Treatment for metastatic TNBC—stage IV—remains difficult, and it is true that many of those patients do not respond to current therapies. But fewer than 10 percent of patients with TNBC have stage IV, which means that 90 percent may respond well to treatment.
So the helpful qualifier in that statement would be “Metastatic TNBC does not usually respond well to most traditional therapies.”
3. Readers internalize your words. Last week I talked to a woman who had been given an excellent prognosis from her doctor, yet still thought her outlook was grim because she read a news release saying TNBC was lethal. Communications research demonstrates this phenomenon—we’re more likely to consider media reality as the real deal instead of our own lives. Everybody lives in cool apartments and houses on TV, so you believe that to be true in real life, despite the fact that most of your friends have standard-issue digs with furnishings from WalMart. Same way with health issues. Ominous news in the media feels more accurate than your doc’s more measured approach.
4. The generalizations you use can loop around to negatively affect your readers’ and listeners’ health. I recently talked to a highly educated woman with a medical background who thought that it did not matter that her TNBC was stage 1. “Stage doesn’t matter with this disease, does it?” she asked. She was ready to give up. Of course stage matters. Stage 1 TNBC is much less aggressive than stage 4 of anything else. The great majority of women with stage 1 TNBC survive—as many as 90 percent in some studies.
Still, because she thought TNBC was automatically aggressive, she was giving up, and few battles in health or otherwise are won by giving up.
So do your research and don’t lump early stage with late stage disease. The research reported on by KGW.com was on the drug PLX2297, which may be effective against TNBC. I cannot find the research the reporter alludes to, but I did find a clinical trial for PLX3397 in connection with Eribulin for metastatic TNBC. Metastatic is late stage. Metastatic is a much different disease from non-metastatic. Know the difference and include it in your story. It actually only takes a word.
5. Remember your vocabulary. Lethal means deadly. So if you tell me my disease is lethal, you are telling me it will kill me. Yet most women with breast cancer, including TNBC, live happy lives long after diagnosis. I have talked to a great many of them. They compete in triathlons, have babies, tend their grandchildren, get remarried, buy cottages by the ocean.
6. Get your stats straight or don’t use them. Just as all breast cancers are different, so are their prognoses. Saying that TNBC patients have “another five to eight years to live,” as KGW.com reported, is outrageous. There is no research to back this up. Most recurrences of TNBC come in the first three years, but a host of studies show that the majority of women with the disease make that marker easily and live disease-free for decades. I have interviewed countless women who are 20 years past this diagnosis. And, sadly, I have lost friends before the three-year mark. There is no one prognosis, but the reality is that most women survive beyond “five to eight” years. Don’t tell readers they’ll likely be dead in five years. Really, I have to say that?

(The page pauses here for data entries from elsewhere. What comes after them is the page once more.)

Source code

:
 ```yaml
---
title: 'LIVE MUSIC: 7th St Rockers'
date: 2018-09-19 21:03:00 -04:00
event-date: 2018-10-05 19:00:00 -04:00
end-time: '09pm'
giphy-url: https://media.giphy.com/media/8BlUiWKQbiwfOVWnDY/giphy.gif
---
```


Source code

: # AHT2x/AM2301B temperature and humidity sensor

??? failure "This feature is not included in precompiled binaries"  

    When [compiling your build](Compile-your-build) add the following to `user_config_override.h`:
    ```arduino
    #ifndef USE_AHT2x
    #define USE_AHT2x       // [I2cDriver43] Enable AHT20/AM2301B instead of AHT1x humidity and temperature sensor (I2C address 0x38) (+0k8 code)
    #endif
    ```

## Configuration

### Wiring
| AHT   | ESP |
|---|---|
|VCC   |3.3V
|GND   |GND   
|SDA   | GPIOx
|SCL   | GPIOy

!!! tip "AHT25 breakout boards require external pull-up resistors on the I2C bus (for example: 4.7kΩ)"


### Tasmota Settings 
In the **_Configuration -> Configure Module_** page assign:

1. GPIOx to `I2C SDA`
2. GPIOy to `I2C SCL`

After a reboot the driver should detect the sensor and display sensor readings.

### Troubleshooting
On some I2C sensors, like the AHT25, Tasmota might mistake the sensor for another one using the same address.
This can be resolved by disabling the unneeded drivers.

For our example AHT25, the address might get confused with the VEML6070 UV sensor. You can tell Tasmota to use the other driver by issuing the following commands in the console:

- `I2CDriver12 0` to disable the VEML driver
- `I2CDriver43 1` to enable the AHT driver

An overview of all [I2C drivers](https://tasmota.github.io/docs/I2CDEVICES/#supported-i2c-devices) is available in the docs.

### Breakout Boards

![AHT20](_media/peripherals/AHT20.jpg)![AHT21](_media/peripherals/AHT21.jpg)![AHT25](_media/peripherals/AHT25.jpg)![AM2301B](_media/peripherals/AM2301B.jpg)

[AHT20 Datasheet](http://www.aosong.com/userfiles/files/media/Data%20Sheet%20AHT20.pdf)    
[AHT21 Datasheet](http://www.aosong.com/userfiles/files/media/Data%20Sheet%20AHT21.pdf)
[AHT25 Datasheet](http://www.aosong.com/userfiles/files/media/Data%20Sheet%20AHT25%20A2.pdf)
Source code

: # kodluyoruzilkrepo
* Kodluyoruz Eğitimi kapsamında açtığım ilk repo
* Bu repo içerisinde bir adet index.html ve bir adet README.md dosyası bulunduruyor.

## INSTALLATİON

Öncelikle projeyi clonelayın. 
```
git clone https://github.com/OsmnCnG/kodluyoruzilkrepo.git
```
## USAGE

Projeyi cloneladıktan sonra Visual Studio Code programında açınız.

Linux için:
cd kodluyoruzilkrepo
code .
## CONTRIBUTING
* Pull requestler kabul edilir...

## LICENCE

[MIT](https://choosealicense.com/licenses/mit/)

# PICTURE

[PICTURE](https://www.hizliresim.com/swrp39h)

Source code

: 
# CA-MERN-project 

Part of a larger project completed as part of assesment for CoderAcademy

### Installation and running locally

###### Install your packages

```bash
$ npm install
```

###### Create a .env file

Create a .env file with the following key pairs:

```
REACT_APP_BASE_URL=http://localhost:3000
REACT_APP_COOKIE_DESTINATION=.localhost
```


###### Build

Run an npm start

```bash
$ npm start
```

7. Never settle for a one-source story. This is pretty basic and is true of all journalism, but especially for health. That source could be wrong, inarticulate, promoting an agenda, or speaking in medical shorthand that the writer’s colleagues might comprehend but which may confuse or frighten their patients. Researchers naturally want to show the importance of their findings and, in so doing, could mischaracterize the seriousness of a disease. This information is too important to let one individual set the tone. At least link to organizations with a broader perspective. Numerous sites exist for accurate breast cancer information, including breastcancer.org, the Triple-Negative Breast Cancer Foundation, Living Beyond Breast Cancer, and of course, this blog.